Plain-text document sources
■ ■ ■ ■

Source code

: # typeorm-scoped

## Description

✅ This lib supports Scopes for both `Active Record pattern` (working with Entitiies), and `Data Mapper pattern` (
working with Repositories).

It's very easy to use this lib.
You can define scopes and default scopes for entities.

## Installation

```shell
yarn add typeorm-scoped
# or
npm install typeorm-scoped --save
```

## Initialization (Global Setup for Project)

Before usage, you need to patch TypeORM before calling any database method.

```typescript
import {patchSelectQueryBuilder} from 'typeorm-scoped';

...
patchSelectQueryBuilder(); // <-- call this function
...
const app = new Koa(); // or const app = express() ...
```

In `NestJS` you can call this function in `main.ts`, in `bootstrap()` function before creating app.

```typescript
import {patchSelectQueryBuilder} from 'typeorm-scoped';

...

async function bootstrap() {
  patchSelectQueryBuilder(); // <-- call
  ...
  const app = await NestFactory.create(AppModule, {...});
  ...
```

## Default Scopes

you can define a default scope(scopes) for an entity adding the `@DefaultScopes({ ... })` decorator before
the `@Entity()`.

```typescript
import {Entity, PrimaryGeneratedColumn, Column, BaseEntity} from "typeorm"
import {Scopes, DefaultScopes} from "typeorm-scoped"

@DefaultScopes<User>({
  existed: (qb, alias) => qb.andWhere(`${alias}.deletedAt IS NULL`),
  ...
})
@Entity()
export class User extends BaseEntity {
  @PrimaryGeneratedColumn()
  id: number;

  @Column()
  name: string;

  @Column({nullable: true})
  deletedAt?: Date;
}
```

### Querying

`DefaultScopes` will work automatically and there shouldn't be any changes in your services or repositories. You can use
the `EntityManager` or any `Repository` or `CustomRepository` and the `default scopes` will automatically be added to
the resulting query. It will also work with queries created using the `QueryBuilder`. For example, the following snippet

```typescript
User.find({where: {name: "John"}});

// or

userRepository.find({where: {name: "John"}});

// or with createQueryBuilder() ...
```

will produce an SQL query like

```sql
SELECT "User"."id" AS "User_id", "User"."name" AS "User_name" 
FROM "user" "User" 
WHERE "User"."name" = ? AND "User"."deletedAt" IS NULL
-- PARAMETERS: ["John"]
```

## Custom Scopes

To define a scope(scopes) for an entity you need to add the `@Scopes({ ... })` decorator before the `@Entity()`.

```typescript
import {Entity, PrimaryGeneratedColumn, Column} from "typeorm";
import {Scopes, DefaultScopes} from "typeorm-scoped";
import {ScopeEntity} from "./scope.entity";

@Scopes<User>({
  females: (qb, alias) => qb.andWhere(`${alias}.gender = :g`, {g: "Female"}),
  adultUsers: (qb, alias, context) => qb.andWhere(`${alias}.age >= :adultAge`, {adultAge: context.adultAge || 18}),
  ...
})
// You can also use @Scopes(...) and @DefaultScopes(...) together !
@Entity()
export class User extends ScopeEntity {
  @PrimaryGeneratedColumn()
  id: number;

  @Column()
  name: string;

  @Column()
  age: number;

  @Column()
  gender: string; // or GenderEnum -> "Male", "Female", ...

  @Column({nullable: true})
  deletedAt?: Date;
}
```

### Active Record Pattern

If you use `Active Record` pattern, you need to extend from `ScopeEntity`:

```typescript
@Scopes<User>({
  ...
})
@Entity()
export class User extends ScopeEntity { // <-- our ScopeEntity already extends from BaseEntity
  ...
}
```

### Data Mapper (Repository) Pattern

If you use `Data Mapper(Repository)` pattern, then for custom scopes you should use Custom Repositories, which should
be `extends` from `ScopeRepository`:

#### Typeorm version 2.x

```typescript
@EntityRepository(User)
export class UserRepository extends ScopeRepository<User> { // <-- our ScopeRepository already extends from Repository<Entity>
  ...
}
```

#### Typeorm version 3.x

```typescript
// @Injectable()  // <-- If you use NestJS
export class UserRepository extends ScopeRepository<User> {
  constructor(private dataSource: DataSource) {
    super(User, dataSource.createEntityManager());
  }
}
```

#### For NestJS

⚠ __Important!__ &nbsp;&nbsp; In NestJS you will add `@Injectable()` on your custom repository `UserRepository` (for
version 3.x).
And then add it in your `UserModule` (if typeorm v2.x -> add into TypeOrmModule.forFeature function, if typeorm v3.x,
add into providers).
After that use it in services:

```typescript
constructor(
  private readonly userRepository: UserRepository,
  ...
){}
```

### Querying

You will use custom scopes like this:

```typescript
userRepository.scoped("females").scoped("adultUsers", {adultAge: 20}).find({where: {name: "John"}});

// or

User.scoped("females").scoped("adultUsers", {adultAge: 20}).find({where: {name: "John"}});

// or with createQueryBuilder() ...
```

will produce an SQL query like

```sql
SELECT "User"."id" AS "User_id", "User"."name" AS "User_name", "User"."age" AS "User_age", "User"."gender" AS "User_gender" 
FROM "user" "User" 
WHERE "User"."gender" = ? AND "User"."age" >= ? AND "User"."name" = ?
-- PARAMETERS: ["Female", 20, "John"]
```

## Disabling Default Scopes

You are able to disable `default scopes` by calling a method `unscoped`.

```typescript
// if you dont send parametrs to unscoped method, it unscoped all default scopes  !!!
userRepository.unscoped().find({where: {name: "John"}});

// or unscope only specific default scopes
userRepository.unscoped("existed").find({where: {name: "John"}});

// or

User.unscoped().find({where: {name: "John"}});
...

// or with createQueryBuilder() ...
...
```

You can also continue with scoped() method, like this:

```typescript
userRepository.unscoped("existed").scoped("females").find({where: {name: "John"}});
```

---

■ ■ ■ ■

Above are records; repeat only the lines starting at the line with "In NestJS you" and ending at the line with "And then add", exactly as they appear, both included.

⚠ __Important!__ &nbsp;&nbsp; In NestJS you will add `@Injectable()` on your custom repository `UserRepository` (for
version 3.x).
And then add it in your `UserModule` (if typeorm v2.x -> add into TypeOrmModule.forFeature function, if typeorm v3.x,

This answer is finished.